_Action item:_ Look below and pull out each line with the word "uses".

_Data provided:_
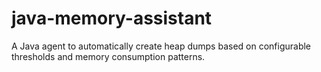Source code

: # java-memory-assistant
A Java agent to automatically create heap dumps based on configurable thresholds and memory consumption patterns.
* * *
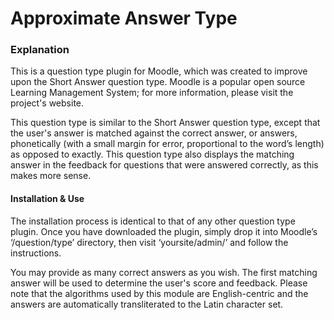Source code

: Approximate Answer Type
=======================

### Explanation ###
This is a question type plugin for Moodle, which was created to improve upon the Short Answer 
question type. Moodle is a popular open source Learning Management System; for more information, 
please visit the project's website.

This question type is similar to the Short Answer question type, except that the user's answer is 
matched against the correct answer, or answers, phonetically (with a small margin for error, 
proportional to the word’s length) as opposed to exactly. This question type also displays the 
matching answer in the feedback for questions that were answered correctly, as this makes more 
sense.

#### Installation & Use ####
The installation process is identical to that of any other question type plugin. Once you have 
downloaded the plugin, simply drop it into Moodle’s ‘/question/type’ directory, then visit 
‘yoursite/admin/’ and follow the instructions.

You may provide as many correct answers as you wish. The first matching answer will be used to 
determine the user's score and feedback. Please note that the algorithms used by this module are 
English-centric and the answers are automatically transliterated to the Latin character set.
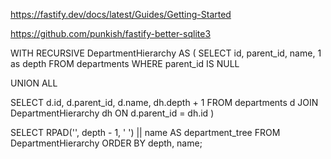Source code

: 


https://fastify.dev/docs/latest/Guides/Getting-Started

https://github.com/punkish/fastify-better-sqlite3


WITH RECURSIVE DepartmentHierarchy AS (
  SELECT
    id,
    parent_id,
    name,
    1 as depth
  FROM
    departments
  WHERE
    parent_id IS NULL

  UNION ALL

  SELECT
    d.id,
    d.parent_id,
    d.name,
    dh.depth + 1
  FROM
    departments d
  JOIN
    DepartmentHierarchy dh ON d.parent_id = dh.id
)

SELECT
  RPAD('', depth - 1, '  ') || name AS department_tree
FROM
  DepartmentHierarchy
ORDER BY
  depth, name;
==
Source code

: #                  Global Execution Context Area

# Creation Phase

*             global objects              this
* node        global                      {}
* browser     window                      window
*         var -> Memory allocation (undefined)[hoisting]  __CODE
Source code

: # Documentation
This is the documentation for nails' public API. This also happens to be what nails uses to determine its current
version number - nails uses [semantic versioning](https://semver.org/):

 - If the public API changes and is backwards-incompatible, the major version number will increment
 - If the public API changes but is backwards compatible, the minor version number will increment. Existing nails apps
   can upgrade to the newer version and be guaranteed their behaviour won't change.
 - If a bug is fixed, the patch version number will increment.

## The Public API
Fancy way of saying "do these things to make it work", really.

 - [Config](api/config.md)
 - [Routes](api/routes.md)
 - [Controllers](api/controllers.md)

_Solution below:_
This is the documentation for nails' public API. This also happens to be what nails uses to determine its current
version number - nails uses [semantic versioning](https://semver.org/):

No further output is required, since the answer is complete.